В 1910–1917-х был распорядителем городского ломбарда. С 16 мая 1917-го — член городского санитарного совета. Входил в дирекцию городского театра. В 1917 году избрался в думу по списку «Партии народной свободы» и вошел в финансово-бюджетную комиссию. Еще известно, что у Николая Алексеевича была жена Анна Ивановна и пятеро детей.
— Говорили, что дому 180 лет, хотя мне кажется, что больше. И он еще 200 лет простоит, — добавляет Наталья Константиновна.
Сейчас двухэтажное деревянное здание на Красноармейской входит в перечень выявленных объектов культурного наследия. Дата постройки — начало XX века.
— Самое интересное, когда мы в 1999 году после пожара пришли на комиссию, нам сказали: «Как Красноармейская, 25? Вас же давно снесли?» — «Как снесли?» — «Да вас на карте нет». — «Да как нет-то, мы же живем!» — «Да вы уже все квартиры получили». Мы тогда шум подняли, и нам присвоили литеру «а», — встряхивает волосами Наталья Константиновна и тихонько смеется.
Люди ко всему привыкают: и на колонку ходить, и дрова закупать. Женщина говорит, раньше трамвай идет — всё подпрыгивает, а сейчас уже никто и не замечает. Единственное — когда пробки, нечем дышать. Машины так коптят, что над улицей поднимается смог и пыль.

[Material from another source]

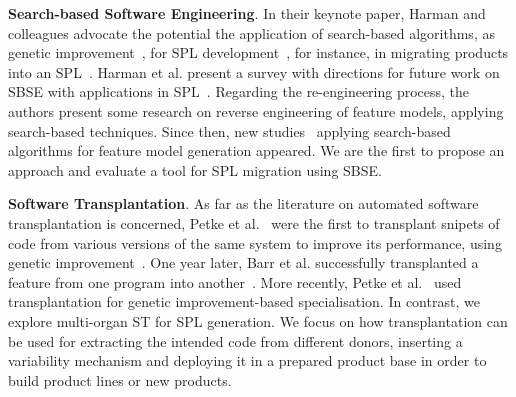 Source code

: \textbf{Search-based Software Engineering}. In their keynote paper, Harman and colleagues advocate the potential the application of search-based algorithms, as genetic improvement~\cite{Petke18:genetic}, for SPL development~\cite{Harman2014a}, for instance, in migrating products into an SPL~\cite{Rubin2013b, Fischer2014}. Harman et al. present a survey with directions for future work on SBSE with applications in SPL~\cite{Harman2014a}. Regarding the re-engineering process, the authors present some research on reverse engineering of feature models, applying search-based techniques. Since then, new studies~\cite{Segura2013,  Linsbauer2014, Lopez2015}  applying search-based algorithms for feature model generation appeared. We are the first to propose an approach and evaluate a tool for SPL migration using SBSE.

\textbf{Software Transplantation}. As far as the literature on automated software transplantation is concerned, Petke et al.~\cite{Petke2014,Petke2018} were the first to transplant snipets of code from various versions of the same system to improve its performance, using genetic improvement~\cite{Petke18:genetic}. One year later, Barr et al. successfully transplanted a feature from one program into another~\cite{Barr2015}. 
More recently, Petke et al.~\cite{Petke2018} used transplantation for genetic improvement-based specialisation. In contrast, we explore multi-organ ST for SPL generation. We focus on how transplantation can be used for extracting the intended code from different donors, inserting a variability mechanism and deploying it in a prepared product base in order to build product lines or new products.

— То, что неподалеку от нас была «шанхайка», никак на жизни не отражалось. Раньше просто ходили китайцы, фотографировали дом. А наш кот — мейн-кун — то боком повернется, то на стенку лапами встанет. Позировал, наглец! А сейчас старый стал, просто лежит, — вспоминает смеясь Наталья Константиновна.
Она соглашается пустить нас во двор — по углам сидят деревца, часть территории заняли гаражи с разноцветными дверками, часть — превратилась в проезд между старым домом Алексеева и новым домом соседней фабрики. Но здесь тихо — только дождь шуршит листьями.
Бревенчатые стены двухэтажного дома сложены крепко, плотно — и вправду простоит еще 200 лет. Если немного помочь.